Kaum aufgebaut hier in münster die Quadrant supreme 200 angeschlossen und danach per cinch an dem Plattenspieler geschlossen. 

Konnten wirgleich festellen dass einer der quadrants ein wenig rauschte und knackste. 

Also tauschten wir die lautsprecher um ein defekt der lautsprecher auszuschliesen. Danach schlossen wir auf ein defektes Kabel und tauschten diese aus. 
Aber es blieb bei dem rauschen. Durch einiges ausprobieren und umbauen konnte der Defekt gefunden werden. Und zwar der Rechte *Ausgang *des Verstärkersmuss die quelle sein, denn nur aus dieser rauscht es wenn boxen angeschlossen sind.
Hättet ihr da ein Ratschlag was man da machen kann, ist sowas zu reparieren? Ich meine, das ist ein echt altes Teil und da kann man bestimmt mehr dranmachen als an dem ganzen neuen Schnickschnack. Wenn gelötet werden müsste wäre das kein Problem, dessen bin ich ziemlich gut fähig und wäre auch alles da. Habe selber aber keine Ahnung und war auch noch da dran. Verstärker öffnen würde auch kein Ding sein, denn diese Teil ist echt alt und da gibt es bestimmt keien garantie mehr drauf :d

Kennt sich damit einer von euch aus ?


----------



## OctoCore (20. Januar 2014)

*AW: Verstärker Kanal Defekt?*

Naja... Elektronik altert. Auch hier wieder gerne unter anderem die diversen Elkos.
Erstmal aufmachen und schauen, ob eine Sichtprüfung auf Elkokotze oder -blähungen etwas ergibt.
Kann natürlich auch an mechanischen Kontakten liegen - z.B. bei den Quellenumschaltern (auch wenns am Ausgang rauscht) oder auch Potis - habt ihr da mal rumgetestet und dran geschraubt und geschaltet?
Rauscht es auch über Kopfhörer?

Wie alt ist denn *echt alt*?  1992? Wirklich? Pah, was für ein Jüngling.


----------



## hanssx2 (20. Januar 2014)

*AW: Verstärker Kanal Defekt?*



OctoCore schrieb:


> Naja... Elektronik altert. Auch hier wieder gerne unter anderem die diversen Elkos.
> Erstmal aufmachen und schauen, ob eine Sichtprüfung auf Elkokotze oder -blähungen etwas ergibt.
> Kann natürlich auch an mechanischen Kontakten liegen - z.B. bei den Quellenumschaltern (auch wenns am Ausgang rauscht) oder auch Potis - habt ihr da mal rumgetestet und dran geschraubt und geschaltet?
> Rauscht es auch über Kopfhörer?
> ...


 

 also ich bin von 1991  

Wir haben noch keine Sichtprüfung gemacht. Was sind denn Elkos? 

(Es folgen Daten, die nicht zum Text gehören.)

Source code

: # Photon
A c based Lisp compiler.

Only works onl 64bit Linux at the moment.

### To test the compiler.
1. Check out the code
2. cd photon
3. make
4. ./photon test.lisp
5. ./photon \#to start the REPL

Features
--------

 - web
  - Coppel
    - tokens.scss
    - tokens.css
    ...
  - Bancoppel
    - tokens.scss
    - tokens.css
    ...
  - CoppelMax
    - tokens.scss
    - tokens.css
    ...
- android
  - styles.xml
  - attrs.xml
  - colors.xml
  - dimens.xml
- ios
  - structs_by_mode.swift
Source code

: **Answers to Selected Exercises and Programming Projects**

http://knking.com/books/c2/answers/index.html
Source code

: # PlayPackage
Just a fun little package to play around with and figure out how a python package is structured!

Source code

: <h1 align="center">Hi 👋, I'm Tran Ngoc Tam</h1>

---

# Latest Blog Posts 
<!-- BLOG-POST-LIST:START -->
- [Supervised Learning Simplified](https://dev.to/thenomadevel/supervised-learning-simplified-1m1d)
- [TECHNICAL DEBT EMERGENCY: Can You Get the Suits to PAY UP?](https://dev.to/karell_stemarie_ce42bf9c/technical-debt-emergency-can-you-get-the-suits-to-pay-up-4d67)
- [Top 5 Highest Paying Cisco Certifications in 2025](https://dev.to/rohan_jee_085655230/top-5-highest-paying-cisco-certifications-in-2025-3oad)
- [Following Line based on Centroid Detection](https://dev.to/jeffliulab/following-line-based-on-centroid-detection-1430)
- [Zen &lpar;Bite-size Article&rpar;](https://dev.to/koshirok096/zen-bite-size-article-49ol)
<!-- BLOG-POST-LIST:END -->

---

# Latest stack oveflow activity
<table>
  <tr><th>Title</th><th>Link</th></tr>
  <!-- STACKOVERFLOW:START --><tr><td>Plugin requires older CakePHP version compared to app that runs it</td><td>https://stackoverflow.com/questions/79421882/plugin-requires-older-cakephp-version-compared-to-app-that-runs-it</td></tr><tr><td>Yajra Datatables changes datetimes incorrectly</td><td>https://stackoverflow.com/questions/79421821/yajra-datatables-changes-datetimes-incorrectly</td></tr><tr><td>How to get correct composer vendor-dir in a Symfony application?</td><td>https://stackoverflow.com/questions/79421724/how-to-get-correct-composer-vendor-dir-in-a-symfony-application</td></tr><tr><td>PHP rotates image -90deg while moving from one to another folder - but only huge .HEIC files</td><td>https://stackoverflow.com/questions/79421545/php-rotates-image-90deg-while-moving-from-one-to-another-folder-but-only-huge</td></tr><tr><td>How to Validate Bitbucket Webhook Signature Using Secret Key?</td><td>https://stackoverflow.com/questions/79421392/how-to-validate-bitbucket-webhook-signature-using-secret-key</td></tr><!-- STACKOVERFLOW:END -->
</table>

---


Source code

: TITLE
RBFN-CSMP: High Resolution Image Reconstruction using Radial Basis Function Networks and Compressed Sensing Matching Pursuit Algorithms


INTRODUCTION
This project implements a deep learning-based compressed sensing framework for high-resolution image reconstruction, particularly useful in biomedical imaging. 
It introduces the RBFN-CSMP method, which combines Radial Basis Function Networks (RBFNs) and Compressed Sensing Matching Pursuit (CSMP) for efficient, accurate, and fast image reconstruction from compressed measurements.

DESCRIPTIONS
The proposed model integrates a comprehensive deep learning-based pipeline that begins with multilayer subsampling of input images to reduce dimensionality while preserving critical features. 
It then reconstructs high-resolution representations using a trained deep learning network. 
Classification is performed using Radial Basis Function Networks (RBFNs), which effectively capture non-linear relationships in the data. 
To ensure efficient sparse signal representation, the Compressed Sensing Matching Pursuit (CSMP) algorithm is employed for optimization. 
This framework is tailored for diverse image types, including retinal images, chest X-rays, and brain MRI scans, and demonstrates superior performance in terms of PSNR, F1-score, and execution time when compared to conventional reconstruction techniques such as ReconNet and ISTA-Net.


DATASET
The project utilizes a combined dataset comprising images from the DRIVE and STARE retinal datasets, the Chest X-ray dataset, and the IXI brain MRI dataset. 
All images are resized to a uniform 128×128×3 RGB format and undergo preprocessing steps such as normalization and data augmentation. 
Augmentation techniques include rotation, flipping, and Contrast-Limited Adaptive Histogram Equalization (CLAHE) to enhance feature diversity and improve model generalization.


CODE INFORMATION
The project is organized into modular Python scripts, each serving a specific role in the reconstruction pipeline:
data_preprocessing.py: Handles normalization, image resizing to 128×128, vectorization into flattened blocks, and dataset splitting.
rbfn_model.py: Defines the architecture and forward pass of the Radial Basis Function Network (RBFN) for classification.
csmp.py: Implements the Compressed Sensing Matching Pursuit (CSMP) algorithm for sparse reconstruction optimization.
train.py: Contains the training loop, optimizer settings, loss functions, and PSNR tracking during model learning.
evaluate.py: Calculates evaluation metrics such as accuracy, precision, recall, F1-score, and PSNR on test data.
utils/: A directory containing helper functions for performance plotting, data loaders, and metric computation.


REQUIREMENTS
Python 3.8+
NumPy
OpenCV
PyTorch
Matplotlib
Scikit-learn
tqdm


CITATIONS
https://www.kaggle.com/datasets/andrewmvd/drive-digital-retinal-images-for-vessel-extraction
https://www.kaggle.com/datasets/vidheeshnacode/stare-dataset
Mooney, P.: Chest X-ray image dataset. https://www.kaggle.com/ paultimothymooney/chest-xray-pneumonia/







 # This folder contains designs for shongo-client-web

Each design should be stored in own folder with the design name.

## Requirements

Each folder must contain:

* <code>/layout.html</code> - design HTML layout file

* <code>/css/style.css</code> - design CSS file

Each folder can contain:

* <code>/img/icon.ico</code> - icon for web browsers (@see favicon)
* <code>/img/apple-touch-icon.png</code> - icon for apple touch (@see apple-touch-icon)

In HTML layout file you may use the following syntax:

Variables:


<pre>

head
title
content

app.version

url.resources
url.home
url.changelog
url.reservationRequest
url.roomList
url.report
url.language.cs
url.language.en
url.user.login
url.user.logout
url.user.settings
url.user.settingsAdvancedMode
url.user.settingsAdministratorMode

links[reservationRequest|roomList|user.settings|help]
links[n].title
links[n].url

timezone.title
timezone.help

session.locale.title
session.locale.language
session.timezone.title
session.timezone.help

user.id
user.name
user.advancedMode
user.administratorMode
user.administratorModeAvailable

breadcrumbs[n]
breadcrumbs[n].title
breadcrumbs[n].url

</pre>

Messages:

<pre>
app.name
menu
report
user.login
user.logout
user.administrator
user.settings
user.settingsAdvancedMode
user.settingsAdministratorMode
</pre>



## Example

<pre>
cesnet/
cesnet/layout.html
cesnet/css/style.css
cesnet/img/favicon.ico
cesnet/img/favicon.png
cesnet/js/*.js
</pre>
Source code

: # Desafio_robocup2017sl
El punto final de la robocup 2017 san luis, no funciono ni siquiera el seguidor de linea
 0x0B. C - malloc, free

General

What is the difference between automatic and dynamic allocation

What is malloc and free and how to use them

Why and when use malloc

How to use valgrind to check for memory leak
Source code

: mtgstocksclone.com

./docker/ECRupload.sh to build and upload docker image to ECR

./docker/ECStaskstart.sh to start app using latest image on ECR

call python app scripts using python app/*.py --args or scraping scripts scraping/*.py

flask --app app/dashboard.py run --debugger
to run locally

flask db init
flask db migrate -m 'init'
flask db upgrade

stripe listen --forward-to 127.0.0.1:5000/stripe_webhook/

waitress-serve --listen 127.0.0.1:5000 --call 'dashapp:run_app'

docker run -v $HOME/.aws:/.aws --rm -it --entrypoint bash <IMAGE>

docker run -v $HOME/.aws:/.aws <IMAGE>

was ist Elkokotze und Elkoblähung?  was sind quellenumschalter und potis? 

Wir haben halt vorne an den Knöpfen gedreht und mal auf stereo und mono gestellt mehr aber auch noch nciht

ich wollt erstmal abwarten was hier kommt, sollten wir es einfach mal öffnen und schauen ob man nicht gleich was entdeckt?

Edit: 

sind das elkos ? 
http://de.wikipedia.org/wiki/Elektrolytkondensator

das ein poti? 
http://de.wikipedia.org/wiki/Potentiometer


----------



## Herbboy (20. Januar 2014)

*AW: Verstärker Kanal Defekt?*

ELKOs sind an sich alle Bauteile, die aussehen wie kleine Silos   wenn einer aufgebläht ist (am "Bauch" dicker als es zur der Deckenfläche passt) oder die sogar nässen, ist der wohl hin.

Mit Potis sind hier einfach nur die Knöpfe gemeint, die man drehen kann - bei solchen Verstärkern typischerweise Volume, Balance aber auch oft Bass und Treble


----------



## hanssx2 (20. Januar 2014)

*AW: Verstärker Kanal Defekt?*



Herbboy schrieb:


> ELKOs sind an sich alle Bauteile, die aussehen wie kleine Silos   wenn einer aufgebläht ist (am "Bauch" dicker als es zur der Deckenfläche passt) oder die sogar nässen, ist der wohl hin.
> 
> Mit Potis sind hier einfach nur die Knöpfe gemeint, die man drehen kann - bei solchen Verstärkern typischerweise Volume, Balance aber auch oft Bass und Treble


 
bedankt genu das habe ich mir nach dem wiki artikel auch gedacht 

ich werde sobald ich zeit habe dort reinschauen und mir diese mal genau anschauen 

Potis sind nahezu auszuschliessen 

es tritt nur auf wenn man die lautstärke erhöht also bei minimal lautstärke ist kein rauschen Es wird stärker je weiter man es aufdreht


----------



## max310kc (20. Januar 2014)

*AW: Verstärker Kanal Defekt?*

Wobei ich da tatsächlich auf Poti korodiert setzen würde... 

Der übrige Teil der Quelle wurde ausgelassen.